Les voitures électriques conquièrent les routes, mais les avions ne vont pas aussi vite. Espérez-vous obtenir des vols respectueux de l’environnement? Spoiler alert : cela prendra du temps et ils seront plus chers…
Sur les routes, on voit de plus en plus de voitures électriques, dans une tendance qui devrait s’amplifier compte tenu de toutes les exigences entourant les transports. Cependant, lorsqu’il s’agit de mobilité aérienne, la réponse ne vient pas immédiatement, car il reste encore beaucoup à explorer.
Le plus grand événement mondial de l’industrie aéronautique a eu lieu la semaine dernière à Paris. La durabilité du secteur était un sujet brûlant au salon du Bourget, alors que l’Union européenne a établi de nouvelles règles obligeant les compagnies aériennes à utiliser un carburant plus durable à partir de 2025, augmentant fortement les années suivantes.
La volonté est grande, mais la durabilité dans l’aviation est plus complexe
Comme c’est le cas pour le transport terrestre, l’aviation a été contrainte de se réinventer afin d’assurer une mobilité plus verte. Lors de l’événement, en effet, tant les constructeurs que les compagnies aériennes ont assuré que les nouveaux avions seront plus efficaces, en termes de carburant, que ceux qui volent actuellement.
Cependant, la solution trouvée pour les voitures, l’électricité, n’est pas si facile à adopter :
Il est beaucoup plus facile de mettre une batterie lourde dans un véhicule si vous n’avez pas besoin de la soulever du sol.
a déclaré Gernot Wagner, économiste du climat à l’Université de Columbia.

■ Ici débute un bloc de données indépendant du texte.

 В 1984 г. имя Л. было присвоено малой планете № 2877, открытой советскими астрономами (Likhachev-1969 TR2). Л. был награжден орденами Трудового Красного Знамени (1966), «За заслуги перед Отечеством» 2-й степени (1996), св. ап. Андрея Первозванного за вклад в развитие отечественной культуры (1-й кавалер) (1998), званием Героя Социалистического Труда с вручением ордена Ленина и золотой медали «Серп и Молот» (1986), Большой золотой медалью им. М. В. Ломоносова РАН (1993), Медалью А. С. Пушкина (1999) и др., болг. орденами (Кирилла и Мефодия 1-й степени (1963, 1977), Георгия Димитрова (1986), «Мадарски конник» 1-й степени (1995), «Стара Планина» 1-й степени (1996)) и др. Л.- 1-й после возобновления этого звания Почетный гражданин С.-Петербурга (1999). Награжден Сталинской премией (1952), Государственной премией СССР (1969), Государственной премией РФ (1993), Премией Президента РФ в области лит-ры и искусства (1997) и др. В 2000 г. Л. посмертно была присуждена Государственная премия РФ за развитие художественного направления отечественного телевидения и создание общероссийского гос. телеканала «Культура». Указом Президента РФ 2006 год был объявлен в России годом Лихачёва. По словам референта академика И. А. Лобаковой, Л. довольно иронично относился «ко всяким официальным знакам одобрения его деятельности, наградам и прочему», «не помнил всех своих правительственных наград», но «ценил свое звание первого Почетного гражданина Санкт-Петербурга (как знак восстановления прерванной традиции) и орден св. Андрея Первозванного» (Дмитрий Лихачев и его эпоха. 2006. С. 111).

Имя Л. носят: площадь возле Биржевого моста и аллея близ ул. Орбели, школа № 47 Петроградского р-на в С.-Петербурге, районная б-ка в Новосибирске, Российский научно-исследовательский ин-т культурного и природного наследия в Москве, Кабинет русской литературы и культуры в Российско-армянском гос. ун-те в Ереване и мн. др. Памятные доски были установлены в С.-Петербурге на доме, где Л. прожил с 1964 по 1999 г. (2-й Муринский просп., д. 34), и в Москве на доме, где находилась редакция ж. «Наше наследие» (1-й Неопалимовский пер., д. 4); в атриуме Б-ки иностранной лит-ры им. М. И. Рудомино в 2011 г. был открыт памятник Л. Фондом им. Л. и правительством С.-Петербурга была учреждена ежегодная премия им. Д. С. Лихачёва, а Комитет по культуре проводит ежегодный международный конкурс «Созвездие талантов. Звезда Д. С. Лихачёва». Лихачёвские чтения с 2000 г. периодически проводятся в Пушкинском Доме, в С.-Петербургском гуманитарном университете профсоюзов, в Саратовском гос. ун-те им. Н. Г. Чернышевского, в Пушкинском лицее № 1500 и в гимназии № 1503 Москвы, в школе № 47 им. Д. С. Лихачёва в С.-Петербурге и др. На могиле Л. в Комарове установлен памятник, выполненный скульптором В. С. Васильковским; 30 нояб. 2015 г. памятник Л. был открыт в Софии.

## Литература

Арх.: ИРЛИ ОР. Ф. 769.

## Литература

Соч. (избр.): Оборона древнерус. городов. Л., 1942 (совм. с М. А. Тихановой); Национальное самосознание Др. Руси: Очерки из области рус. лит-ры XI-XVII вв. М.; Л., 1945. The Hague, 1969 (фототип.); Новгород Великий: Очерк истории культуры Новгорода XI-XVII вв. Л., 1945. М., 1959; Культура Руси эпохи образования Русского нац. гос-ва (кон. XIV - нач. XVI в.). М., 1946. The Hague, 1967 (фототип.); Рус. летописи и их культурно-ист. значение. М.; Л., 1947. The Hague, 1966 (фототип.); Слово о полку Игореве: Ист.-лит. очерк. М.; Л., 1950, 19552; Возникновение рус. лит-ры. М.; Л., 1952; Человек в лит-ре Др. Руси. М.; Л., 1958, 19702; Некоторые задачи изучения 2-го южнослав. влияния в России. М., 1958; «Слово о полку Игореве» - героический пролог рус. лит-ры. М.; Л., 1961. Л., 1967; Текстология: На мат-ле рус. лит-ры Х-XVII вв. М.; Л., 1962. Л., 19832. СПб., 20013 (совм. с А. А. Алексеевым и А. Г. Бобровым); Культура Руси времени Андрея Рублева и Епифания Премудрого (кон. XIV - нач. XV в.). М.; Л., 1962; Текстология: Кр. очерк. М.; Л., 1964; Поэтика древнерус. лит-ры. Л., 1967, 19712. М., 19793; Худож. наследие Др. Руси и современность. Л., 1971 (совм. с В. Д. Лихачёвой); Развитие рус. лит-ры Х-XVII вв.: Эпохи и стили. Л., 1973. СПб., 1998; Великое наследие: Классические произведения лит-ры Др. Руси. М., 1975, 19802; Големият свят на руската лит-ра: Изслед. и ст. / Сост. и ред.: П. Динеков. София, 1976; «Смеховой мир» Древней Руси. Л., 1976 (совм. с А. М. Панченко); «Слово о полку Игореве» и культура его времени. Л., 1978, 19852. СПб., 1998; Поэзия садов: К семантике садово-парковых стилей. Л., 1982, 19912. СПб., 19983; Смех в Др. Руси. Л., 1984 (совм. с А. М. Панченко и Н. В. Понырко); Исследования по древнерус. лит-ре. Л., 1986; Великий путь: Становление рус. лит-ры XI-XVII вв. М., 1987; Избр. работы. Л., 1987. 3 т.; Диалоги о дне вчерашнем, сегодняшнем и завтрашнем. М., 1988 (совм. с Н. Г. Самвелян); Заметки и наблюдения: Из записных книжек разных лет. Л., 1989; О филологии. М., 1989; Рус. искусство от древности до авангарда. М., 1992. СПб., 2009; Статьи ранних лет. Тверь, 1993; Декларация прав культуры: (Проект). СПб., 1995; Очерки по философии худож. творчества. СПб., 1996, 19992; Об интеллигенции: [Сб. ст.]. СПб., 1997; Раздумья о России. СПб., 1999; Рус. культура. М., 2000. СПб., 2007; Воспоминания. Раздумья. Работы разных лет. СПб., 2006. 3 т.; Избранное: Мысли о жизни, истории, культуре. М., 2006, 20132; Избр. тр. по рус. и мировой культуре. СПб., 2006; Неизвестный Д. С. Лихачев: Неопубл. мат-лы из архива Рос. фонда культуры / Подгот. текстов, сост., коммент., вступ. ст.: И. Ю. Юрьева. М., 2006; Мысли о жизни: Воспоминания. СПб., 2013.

Gernot Wagner, économiste du climat à l’Université de Columbia
Selon l’Associated Press, Sustainable Aviation Fuel (SAF), en portugais, Fuel for Sustainable Aviation, est, pour l’instant, la meilleure alternative dont dispose l’industrie aéronautique pour pouvoir tenir la promesse de zéro émission nette d’ici 2050 .
Une promesse qui rassemble de nombreux sceptiques : une enquête menée par GE Aerospace a conclu que près d’un tiers des responsables de la durabilité de l’aviation doutent que l’industrie puisse atteindre cet objectif.
Actuellement, l’industrie aéronautique est responsable de 2 à 3 % des émissions mondiales de carbone. Cette part devrait encore augmenter à mesure que les voyages augmentent et que d’autres industries deviennent plus vertes.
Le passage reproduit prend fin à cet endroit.